Losing my voice during the pandemic

Driving

Since the pandemic began I’ve worked from home the vast majority of the time. I normally drive about 20,000 miles a year, but in the last two years I’ve put only about 3,000 miles on my car.

I’m a car singer. When I’m driving, I’ve got my music on and I sing along. I can carry a tune, and I can really project my voice.

Or at least I used to be able to project my voice. I didn’t realize how much my ability to do that depended on the daily practice I got while commuting.

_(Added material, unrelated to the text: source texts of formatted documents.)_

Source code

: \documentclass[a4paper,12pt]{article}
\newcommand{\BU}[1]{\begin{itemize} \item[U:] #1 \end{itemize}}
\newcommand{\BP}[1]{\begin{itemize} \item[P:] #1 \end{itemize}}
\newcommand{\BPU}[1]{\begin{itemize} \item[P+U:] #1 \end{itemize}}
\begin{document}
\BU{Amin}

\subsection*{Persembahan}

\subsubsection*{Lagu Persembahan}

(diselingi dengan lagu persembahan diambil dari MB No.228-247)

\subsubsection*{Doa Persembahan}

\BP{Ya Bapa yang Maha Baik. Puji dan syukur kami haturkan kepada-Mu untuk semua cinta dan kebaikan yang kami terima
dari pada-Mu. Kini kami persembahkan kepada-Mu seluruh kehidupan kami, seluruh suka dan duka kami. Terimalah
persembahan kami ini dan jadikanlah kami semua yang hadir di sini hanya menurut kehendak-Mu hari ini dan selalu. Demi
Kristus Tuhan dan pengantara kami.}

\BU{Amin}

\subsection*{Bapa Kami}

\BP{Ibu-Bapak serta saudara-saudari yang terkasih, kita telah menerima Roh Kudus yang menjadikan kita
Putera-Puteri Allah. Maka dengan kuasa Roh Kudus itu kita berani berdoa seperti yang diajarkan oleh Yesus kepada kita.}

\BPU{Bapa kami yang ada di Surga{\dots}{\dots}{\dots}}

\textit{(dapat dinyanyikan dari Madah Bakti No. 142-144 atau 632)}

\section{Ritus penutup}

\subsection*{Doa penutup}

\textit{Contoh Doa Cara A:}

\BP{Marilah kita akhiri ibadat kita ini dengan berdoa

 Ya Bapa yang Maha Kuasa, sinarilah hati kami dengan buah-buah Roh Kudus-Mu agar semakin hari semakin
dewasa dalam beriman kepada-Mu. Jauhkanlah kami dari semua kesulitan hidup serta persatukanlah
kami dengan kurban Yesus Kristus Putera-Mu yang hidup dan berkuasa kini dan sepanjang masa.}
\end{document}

I am working at my company’s headquarters today, for the first time since before Christmas. I asked Siri to play my “singalong” playlist. I quickly found that I could barely raise my voice above normal speech volume without it hurting my throat.

I’m not a terribly physical guy. I don’t play sports. I don’t enjoy working out, so you will be hard pressed to find me in the gym. The things a fellow normally does to wring out tough emotions, I don’t do.

Singing does that for me. It’s a very physical activity and when I’m feeling rough, belting out a bunch of songs I know well very often vents the emotional pressure.

Wow, has there ever been a lot of emotional pressure during this pandemic. And I haven’t had my primary way of physically working through my feelings.

I wonder if I should go for a thirty minute drive every day after work, just to have that time to sing.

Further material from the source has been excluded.